**PROBLEM TO WORK ON**
A line below contains "- **Gateway Routers**", and a later one contains "## 4.6.1 Intra-AS". Repeat both, with every line between them, exactly.

[Saved data entries]
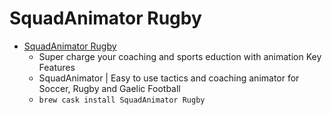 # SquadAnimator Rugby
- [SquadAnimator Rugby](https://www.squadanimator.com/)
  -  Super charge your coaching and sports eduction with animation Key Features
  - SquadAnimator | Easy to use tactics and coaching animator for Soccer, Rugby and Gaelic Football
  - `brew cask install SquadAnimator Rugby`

--

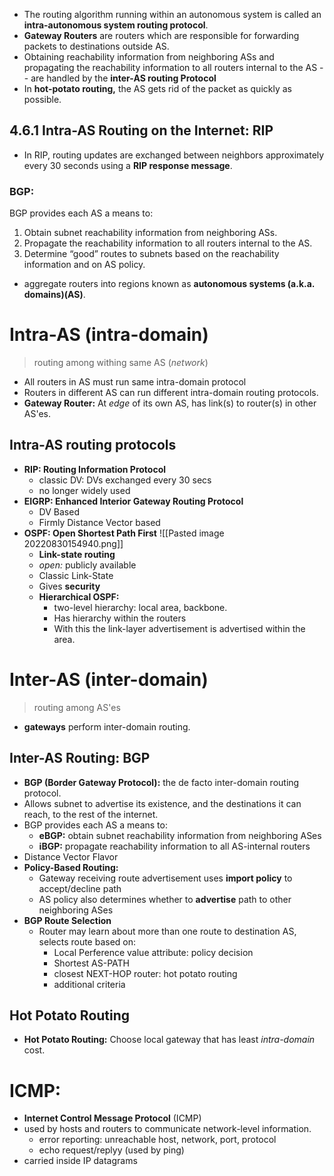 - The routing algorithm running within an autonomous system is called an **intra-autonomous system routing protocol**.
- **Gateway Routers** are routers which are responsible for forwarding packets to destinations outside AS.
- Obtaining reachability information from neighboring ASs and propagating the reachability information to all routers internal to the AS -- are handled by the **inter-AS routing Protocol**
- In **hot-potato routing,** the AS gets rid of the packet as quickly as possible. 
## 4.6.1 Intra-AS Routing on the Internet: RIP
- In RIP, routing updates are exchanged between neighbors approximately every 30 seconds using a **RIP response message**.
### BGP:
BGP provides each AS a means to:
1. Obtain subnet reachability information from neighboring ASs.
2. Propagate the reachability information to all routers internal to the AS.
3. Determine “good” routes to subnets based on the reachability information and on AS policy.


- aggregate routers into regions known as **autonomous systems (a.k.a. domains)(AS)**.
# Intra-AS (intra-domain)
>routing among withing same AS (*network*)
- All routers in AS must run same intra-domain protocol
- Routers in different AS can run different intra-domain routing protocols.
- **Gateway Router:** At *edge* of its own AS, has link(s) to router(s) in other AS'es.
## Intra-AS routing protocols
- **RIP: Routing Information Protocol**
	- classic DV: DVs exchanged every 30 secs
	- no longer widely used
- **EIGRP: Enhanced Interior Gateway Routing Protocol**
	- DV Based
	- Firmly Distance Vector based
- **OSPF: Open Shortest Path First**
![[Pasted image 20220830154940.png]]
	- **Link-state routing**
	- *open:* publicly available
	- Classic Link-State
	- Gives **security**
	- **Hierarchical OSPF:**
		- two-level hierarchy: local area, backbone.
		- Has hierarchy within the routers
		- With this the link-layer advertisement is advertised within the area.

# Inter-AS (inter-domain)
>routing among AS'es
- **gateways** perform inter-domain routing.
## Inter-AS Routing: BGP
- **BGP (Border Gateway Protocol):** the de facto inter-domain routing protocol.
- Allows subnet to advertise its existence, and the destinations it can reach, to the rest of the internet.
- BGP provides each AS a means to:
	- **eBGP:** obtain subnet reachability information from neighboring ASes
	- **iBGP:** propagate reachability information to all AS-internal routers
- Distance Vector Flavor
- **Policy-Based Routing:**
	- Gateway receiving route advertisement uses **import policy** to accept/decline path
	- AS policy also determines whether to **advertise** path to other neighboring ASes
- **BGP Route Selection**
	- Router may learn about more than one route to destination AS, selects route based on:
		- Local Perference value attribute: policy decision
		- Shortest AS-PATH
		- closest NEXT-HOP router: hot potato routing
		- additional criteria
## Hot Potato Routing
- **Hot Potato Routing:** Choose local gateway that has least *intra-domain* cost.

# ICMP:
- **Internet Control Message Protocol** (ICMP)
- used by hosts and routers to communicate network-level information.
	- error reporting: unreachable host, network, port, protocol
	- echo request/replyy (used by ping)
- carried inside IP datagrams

---

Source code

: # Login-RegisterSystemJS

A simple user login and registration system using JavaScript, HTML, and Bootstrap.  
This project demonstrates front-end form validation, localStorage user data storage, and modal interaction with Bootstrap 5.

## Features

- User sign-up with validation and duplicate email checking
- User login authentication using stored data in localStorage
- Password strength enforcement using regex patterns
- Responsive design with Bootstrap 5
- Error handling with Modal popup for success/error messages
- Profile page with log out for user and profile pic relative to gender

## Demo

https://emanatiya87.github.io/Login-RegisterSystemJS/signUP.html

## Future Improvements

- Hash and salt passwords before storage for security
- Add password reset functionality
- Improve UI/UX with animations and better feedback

**ANSWER BOX**
- **Gateway Routers** are routers which are responsible for forwarding packets to destinations outside AS.
- Obtaining reachability information from neighboring ASs and propagating the reachability information to all routers internal to the AS -- are handled by the **inter-AS routing Protocol**
- In **hot-potato routing,** the AS gets rid of the packet as quickly as possible. 
## 4.6.1 Intra-AS Routing on the Internet: RIP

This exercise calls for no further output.